Black Keys shift in to high gear for rousing set at NASCAR Chicago

It’s been a quiet few months for The Black Keys, culminating in an unplanned “exclusive” for the NASCAR Chicago Street Race Weekend on Saturday night. As of now, their 90-minute set at the racing event was the band’s only scheduled performance for 2024, after the Akron-born blues rock duo abruptly canceled a planned fall arena tour six weeks ago.

That announcement netted a wave of think pieces about the status of poor ticket sales plaguing the industry. Yet principals Dan Auerbach (guitar/vocals) and Patrick Carney (drums) had a more simplistic stance in their public announcement, noting their desire to return to more “exciting, intimate experiences.”

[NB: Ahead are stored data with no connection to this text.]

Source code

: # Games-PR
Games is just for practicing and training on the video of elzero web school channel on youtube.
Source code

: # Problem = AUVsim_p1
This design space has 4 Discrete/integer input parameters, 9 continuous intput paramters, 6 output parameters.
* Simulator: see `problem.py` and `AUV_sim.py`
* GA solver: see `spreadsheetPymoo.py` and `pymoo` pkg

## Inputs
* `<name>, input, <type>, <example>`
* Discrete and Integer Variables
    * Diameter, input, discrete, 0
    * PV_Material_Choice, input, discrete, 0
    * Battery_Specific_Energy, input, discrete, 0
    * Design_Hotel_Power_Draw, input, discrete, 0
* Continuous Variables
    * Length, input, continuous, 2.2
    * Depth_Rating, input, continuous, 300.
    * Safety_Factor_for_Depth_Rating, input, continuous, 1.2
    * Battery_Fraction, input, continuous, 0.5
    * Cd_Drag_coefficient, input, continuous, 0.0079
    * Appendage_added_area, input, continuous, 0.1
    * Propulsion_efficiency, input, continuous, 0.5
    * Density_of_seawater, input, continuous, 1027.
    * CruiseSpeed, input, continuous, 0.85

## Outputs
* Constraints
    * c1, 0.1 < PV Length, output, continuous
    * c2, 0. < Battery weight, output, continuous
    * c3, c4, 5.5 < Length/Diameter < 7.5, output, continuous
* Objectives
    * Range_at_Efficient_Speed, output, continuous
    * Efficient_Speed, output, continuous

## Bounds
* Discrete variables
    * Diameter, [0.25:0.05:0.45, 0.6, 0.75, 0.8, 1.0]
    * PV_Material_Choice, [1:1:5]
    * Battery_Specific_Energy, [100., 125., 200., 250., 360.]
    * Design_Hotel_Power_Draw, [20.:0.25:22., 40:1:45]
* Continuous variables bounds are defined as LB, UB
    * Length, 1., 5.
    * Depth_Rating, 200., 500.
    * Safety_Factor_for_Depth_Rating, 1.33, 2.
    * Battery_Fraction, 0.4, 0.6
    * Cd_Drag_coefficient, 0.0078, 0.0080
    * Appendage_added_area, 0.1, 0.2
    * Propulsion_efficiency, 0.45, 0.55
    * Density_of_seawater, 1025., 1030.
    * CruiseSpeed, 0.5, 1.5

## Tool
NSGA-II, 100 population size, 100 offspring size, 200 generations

Whether they intended that vibe to start immediately at the NASCAR Street Race, it ended up being the tone of the concert anyway as they took on a no-frills, back-to-basics approach to their blues-garage rock pedigree — with relatively intimate crowd taking it all in. Much of the racing hordes had departed Grant Park after The Loop 110 NASCAR Xfinity Series Race wrapped in the late afternoon, leaving a small flock of music fans in Festival Field where blues master Buddy Guy had taken the stage hours earlier.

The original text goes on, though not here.